-- DATA UNDER STUDY follows --

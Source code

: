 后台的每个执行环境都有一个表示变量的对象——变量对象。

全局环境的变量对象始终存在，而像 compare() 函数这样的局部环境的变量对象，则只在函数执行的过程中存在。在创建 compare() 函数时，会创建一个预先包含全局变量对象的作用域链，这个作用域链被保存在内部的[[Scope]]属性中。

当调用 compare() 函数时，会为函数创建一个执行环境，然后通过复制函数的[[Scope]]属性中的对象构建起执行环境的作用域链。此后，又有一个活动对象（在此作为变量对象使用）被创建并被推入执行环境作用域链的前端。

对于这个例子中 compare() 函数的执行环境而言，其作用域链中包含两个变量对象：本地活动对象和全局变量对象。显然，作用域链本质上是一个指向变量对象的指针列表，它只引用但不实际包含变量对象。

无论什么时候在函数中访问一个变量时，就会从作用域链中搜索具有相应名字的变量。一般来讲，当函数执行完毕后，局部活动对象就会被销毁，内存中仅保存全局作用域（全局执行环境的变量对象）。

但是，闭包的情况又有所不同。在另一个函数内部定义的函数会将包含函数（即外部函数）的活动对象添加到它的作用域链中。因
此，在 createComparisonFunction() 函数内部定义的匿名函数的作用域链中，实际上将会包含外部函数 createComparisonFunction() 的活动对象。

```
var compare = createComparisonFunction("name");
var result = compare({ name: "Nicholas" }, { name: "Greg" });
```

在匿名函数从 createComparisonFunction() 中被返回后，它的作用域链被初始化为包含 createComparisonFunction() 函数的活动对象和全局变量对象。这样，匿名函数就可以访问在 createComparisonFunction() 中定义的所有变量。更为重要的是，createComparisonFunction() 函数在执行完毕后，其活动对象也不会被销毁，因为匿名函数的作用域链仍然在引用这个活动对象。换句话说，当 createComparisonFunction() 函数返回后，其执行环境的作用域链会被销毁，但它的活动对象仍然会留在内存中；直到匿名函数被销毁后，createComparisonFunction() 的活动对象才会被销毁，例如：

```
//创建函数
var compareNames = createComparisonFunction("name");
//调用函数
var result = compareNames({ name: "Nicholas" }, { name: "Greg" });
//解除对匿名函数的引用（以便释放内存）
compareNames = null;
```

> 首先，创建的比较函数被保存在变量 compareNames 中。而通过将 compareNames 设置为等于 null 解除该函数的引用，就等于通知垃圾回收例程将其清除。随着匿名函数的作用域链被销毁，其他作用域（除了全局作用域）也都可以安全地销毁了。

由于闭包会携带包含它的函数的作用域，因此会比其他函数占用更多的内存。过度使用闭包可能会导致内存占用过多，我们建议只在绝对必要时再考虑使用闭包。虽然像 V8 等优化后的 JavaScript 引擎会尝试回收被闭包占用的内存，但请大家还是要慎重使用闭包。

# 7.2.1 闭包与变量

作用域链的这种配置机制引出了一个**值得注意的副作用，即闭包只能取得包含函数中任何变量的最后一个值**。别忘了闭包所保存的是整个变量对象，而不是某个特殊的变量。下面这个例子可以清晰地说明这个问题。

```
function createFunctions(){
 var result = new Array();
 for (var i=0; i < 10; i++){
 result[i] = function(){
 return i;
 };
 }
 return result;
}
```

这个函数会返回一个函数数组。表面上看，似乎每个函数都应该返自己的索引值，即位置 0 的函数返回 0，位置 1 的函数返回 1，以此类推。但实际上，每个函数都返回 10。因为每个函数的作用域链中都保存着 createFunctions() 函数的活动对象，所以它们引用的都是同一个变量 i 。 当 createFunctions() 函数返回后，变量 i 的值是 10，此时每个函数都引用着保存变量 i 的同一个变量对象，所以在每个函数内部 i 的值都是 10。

-- DATA UNDER STUDY concluded --

Make an exact copy of every record listed above.

Source code

: 后台的每个执行环境都有一个表示变量的对象——变量对象。

全局环境的变量对象始终存在，而像 compare() 函数这样的局部环境的变量对象，则只在函数执行的过程中存在。在创建 compare() 函数时，会创建一个预先包含全局变量对象的作用域链，这个作用域链被保存在内部的[[Scope]]属性中。

当调用 compare() 函数时，会为函数创建一个执行环境，然后通过复制函数的[[Scope]]属性中的对象构建起执行环境的作用域链。此后，又有一个活动对象（在此作为变量对象使用）被创建并被推入执行环境作用域链的前端。

对于这个例子中 compare() 函数的执行环境而言，其作用域链中包含两个变量对象：本地活动对象和全局变量对象。显然，作用域链本质上是一个指向变量对象的指针列表，它只引用但不实际包含变量对象。

无论什么时候在函数中访问一个变量时，就会从作用域链中搜索具有相应名字的变量。一般来讲，当函数执行完毕后，局部活动对象就会被销毁，内存中仅保存全局作用域（全局执行环境的变量对象）。

但是，闭包的情况又有所不同。在另一个函数内部定义的函数会将包含函数（即外部函数）的活动对象添加到它的作用域链中。因
此，在 createComparisonFunction() 函数内部定义的匿名函数的作用域链中，实际上将会包含外部函数 createComparisonFunction() 的活动对象。

```
var compare = createComparisonFunction("name");
var result = compare({ name: "Nicholas" }, { name: "Greg" });
```

在匿名函数从 createComparisonFunction() 中被返回后，它的作用域链被初始化为包含 createComparisonFunction() 函数的活动对象和全局变量对象。这样，匿名函数就可以访问在 createComparisonFunction() 中定义的所有变量。更为重要的是，createComparisonFunction() 函数在执行完毕后，其活动对象也不会被销毁，因为匿名函数的作用域链仍然在引用这个活动对象。换句话说，当 createComparisonFunction() 函数返回后，其执行环境的作用域链会被销毁，但它的活动对象仍然会留在内存中；直到匿名函数被销毁后，createComparisonFunction() 的活动对象才会被销毁，例如：

```
//创建函数
var compareNames = createComparisonFunction("name");
//调用函数
var result = compareNames({ name: "Nicholas" }, { name: "Greg" });
//解除对匿名函数的引用（以便释放内存）
compareNames = null;
```

> 首先，创建的比较函数被保存在变量 compareNames 中。而通过将 compareNames 设置为等于 null 解除该函数的引用，就等于通知垃圾回收例程将其清除。随着匿名函数的作用域链被销毁，其他作用域（除了全局作用域）也都可以安全地销毁了。

由于闭包会携带包含它的函数的作用域，因此会比其他函数占用更多的内存。过度使用闭包可能会导致内存占用过多，我们建议只在绝对必要时再考虑使用闭包。虽然像 V8 等优化后的 JavaScript 引擎会尝试回收被闭包占用的内存，但请大家还是要慎重使用闭包。

# 7.2.1 闭包与变量

作用域链的这种配置机制引出了一个**值得注意的副作用，即闭包只能取得包含函数中任何变量的最后一个值**。别忘了闭包所保存的是整个变量对象，而不是某个特殊的变量。下面这个例子可以清晰地说明这个问题。

```
function createFunctions(){
 var result = new Array();
 for (var i=0; i < 10; i++){
 result[i] = function(){
 return i;
 };
 }
 return result;
}
```

这个函数会返回一个函数数组。表面上看，似乎每个函数都应该返自己的索引值，即位置 0 的函数返回 0，位置 1 的函数返回 1，以此类推。但实际上，每个函数都返回 10。因为每个函数的作用域链中都保存着 createFunctions() 函数的活动对象，所以它们引用的都是同一个变量 i 。 当 createFunctions() 函数返回后，变量 i 的值是 10，此时每个函数都引用着保存变量 i 的同一个变量对象，所以在每个函数内部 i 的值都是 10。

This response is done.